Determine how many lines of the data below contain "from", then give only that number.
START Given data
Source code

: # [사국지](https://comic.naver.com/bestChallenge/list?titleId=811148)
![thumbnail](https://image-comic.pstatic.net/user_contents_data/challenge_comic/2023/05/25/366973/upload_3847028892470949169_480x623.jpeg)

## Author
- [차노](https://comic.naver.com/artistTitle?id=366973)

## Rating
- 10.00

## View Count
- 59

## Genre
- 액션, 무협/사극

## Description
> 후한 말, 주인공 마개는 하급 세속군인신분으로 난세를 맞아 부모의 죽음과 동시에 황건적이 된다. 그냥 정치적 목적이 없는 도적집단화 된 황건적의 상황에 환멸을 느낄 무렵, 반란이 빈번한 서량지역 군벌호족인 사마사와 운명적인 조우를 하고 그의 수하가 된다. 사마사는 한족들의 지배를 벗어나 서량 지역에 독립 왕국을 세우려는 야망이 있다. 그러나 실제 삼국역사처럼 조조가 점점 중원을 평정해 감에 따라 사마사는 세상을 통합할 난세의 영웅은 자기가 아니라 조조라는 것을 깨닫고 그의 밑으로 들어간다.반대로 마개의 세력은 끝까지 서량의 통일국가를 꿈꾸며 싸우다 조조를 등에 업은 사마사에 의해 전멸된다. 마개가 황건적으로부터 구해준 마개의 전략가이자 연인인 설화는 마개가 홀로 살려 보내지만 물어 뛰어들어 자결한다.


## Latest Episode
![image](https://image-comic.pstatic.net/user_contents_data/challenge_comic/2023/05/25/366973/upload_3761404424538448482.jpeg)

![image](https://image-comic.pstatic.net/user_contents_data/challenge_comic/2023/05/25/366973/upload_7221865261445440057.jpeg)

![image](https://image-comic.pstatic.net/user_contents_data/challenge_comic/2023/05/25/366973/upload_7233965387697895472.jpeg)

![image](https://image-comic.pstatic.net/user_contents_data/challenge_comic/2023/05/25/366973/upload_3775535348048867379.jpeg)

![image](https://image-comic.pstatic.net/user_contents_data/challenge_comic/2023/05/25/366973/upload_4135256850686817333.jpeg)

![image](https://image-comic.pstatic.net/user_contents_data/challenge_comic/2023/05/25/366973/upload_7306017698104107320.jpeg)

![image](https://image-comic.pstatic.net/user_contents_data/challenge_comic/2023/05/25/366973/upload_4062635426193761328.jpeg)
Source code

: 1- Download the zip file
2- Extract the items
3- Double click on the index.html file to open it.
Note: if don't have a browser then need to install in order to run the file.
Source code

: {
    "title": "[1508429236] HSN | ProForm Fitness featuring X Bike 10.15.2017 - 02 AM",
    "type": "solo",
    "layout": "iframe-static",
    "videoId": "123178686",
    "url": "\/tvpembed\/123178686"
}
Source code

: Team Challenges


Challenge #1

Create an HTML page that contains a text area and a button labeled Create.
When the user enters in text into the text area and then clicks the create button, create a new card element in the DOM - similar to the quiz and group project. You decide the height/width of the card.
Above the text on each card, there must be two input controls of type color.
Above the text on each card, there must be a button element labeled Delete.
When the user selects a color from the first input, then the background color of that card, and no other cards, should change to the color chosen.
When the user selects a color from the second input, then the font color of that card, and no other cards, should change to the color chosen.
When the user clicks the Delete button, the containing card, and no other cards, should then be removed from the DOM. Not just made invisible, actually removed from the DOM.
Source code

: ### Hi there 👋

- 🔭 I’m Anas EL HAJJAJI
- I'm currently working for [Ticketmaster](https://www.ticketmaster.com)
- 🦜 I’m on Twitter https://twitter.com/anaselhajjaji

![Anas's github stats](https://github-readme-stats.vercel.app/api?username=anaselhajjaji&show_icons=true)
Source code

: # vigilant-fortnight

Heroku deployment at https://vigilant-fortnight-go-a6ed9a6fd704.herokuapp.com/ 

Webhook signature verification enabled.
END Given data
» Reply:
3